No book I’ve read in the past few years has changed the way I think (and thus, the way I write) quite like Chuck Klosterman’s “But What If We’re Wrong?” The text is worth reading for a number of reasons, but what’s really stuck with me are his notes on canonical thinking. This weekly column is, by definition, an attempt to set aside movies and put them on some kind of elevated pedestal above the riff-raff of the multiplex. And in time, very few of these will be remembered.

The Kafka of our time, Klosterman argues, “will need to be a person so profoundly marginalized that almost no one currently views his or her marginalization as a viable talking point.” His chief example? Native Americans. They are out of sight and out of mind for most of the country. Their vantage point on so many issues is so underrepresented that we scarcely even notice it missing. Rhetorically, he asks, “When the Academy Awards committee next announces the nominations for Best Picture, how many complaints will focus on the lack of films reflecting the Native American experience?” To answer, odds are very few.

And yet … this is their country. Americans like myself, descended from Europeans, are mere immigrants.

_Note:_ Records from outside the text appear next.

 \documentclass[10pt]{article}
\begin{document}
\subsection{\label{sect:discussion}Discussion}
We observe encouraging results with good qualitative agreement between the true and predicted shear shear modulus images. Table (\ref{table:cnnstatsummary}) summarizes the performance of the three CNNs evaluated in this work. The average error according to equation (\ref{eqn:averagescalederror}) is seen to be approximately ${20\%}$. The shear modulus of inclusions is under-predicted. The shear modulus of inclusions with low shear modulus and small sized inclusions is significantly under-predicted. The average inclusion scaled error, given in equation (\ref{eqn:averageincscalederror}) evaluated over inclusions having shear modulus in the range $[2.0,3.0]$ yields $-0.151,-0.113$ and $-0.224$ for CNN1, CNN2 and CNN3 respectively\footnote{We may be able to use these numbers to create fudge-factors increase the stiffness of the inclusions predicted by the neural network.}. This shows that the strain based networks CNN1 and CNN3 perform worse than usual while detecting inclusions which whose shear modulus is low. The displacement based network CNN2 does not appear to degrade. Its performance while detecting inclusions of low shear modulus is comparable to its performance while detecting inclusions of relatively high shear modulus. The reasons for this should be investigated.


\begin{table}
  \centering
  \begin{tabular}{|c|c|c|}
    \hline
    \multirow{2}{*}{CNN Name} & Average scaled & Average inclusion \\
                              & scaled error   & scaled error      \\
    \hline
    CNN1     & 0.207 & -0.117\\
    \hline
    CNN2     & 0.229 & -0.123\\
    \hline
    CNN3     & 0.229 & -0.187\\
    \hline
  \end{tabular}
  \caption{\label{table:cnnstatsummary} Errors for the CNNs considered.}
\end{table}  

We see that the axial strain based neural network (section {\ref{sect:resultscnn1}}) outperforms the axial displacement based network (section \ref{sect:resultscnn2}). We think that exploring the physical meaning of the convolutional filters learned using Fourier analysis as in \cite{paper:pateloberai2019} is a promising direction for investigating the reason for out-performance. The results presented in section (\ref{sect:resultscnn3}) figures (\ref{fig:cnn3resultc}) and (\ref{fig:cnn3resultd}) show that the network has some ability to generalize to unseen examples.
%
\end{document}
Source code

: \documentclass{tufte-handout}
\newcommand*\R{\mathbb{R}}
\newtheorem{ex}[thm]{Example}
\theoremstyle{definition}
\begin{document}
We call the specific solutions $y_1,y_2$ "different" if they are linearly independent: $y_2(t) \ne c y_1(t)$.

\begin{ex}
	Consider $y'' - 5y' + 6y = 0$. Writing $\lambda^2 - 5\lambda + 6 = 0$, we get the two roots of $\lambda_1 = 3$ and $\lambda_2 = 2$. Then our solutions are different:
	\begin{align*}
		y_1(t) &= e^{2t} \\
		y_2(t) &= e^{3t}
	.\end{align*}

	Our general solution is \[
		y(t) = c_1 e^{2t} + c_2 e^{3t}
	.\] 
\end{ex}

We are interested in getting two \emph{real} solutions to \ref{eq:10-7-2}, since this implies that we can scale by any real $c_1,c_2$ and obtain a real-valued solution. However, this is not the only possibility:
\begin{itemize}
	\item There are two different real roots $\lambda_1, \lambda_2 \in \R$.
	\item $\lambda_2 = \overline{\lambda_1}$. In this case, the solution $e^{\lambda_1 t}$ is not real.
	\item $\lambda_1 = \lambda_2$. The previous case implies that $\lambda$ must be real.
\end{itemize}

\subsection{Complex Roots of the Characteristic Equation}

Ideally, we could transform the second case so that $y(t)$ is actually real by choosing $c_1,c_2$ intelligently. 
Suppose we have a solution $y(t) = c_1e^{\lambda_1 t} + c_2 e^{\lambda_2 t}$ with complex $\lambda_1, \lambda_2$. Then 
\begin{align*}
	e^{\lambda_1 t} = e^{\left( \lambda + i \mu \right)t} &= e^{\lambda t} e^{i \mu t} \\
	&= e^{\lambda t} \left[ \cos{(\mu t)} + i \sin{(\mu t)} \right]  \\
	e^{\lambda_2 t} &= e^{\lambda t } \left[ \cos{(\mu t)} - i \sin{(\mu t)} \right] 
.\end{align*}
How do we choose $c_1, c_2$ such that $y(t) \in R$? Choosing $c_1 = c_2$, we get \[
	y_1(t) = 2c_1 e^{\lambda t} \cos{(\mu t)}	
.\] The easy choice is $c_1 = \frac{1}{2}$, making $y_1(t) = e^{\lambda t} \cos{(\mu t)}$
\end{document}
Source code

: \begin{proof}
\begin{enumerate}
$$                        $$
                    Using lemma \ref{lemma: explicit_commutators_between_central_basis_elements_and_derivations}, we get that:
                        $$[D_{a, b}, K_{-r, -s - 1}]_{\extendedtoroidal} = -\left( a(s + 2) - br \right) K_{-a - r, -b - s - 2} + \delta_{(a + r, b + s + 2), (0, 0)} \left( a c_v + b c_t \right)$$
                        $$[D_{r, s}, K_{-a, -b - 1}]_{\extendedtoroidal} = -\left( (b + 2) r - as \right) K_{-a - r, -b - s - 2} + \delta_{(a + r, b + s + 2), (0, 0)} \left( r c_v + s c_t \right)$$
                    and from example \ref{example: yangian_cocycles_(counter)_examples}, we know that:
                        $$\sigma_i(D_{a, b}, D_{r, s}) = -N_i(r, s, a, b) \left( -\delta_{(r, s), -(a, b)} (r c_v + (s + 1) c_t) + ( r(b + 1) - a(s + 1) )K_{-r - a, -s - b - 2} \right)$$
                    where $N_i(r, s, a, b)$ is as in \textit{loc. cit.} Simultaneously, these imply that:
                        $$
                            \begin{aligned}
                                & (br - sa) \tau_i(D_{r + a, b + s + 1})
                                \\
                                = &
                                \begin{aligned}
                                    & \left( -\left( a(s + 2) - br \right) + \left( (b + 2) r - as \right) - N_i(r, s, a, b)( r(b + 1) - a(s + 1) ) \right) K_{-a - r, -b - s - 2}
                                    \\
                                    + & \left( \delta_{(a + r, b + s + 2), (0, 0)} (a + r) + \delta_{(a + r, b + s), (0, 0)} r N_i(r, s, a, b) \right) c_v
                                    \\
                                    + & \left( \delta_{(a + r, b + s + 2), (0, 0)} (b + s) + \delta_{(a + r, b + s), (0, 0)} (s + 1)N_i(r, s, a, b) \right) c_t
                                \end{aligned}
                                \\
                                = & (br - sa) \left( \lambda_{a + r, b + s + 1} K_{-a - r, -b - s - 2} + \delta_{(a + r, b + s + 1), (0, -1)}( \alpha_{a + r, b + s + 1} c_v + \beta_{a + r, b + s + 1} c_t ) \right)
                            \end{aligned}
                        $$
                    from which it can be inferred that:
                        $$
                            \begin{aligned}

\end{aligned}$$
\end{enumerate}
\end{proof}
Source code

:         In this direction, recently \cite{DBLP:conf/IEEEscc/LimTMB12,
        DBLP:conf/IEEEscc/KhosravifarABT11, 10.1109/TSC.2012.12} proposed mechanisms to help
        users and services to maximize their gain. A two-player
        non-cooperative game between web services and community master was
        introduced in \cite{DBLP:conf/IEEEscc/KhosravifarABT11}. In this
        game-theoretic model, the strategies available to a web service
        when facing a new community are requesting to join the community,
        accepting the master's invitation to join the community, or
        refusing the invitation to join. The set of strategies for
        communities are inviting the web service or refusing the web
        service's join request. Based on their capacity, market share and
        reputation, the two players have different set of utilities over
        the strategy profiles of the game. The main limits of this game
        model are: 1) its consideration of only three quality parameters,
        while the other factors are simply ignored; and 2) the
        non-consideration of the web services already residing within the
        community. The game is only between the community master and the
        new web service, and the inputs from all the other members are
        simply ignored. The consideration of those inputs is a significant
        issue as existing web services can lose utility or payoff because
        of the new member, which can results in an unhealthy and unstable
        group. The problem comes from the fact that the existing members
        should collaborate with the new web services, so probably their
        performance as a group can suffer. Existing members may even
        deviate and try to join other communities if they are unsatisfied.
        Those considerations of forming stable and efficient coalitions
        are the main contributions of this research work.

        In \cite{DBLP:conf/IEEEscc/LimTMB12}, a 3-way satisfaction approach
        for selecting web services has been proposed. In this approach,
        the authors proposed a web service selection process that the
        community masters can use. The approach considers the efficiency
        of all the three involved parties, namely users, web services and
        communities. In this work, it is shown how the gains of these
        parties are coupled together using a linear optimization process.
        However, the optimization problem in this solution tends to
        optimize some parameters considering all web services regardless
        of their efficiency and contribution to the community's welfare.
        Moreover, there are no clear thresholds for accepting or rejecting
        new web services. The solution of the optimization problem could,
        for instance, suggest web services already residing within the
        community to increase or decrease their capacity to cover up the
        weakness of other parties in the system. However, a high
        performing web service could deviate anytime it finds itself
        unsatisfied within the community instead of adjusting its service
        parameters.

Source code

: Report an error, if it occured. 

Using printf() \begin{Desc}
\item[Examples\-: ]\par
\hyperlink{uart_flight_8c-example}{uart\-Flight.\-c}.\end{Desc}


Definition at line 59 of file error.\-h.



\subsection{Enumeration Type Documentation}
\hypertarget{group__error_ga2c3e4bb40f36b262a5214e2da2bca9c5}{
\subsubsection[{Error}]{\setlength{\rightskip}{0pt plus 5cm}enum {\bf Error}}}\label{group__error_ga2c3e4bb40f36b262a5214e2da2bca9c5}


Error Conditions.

To be fair, “Songs My Brothers Taught Me” is not written or directed by a Native American. The creative force behind the project is Chloé Zhao, who made her feature film debut delving deeply into reservation life and culture. There’s not a moment that feels inauthentic, though. In a remarkably assured first film, Zhao illuminates a portion of the country that many people forget exists. And, ironically, that very fact makes her film far more likely to stand the test of time than many others I have heaped praise upon in the “F.I.L.M. of the Week” column.

In her lyrical interpretation of a South Dakota Native American reservation, Zhao adopts the roving, windswept look we come to associate with Malick. But that’s where the conversation should start, not where it should end. “Songs My Brothers Taught Me” is incredibly grounded and less ethereal. Zhao’s interests are noticeably more tactile. In a sex scene, for example, she hones in on tangible elements in the frame: the hymen blood, the friction of the sheets, the shimmering surfaces of two teenagers discovering the possibilities of their bodies.

The film is far from plotless, though it’s definitely not plot-driven or thematically motivated. Zhao simply gets us into the state of mind of two teenagers, free-wheeling John and his green younger sister Jashuan, as they watch the dust settle following the death of their largely absent father. Most events chronicled in “Songs My Brothers Taught Me” are actions taken by John, which are then observed or secondarily experienced by Jashuan. But the perspective of the film belongs to her.

Technically, this narrative could fall under the “coming of age” category. Zhao, however, seems less concerned with charting progress and more interested in extracting one vivid cross-section. In “Songs My Brothers Taught Me,” we come to understand her naïveté and curiosity inside and out. Through it, we also receive a filtered look at the poverty and neglect that run rampant through Native American reservations. It’s a glance that could replicate Zhao’s own in studying this community – but very likely resembles far too many in the country.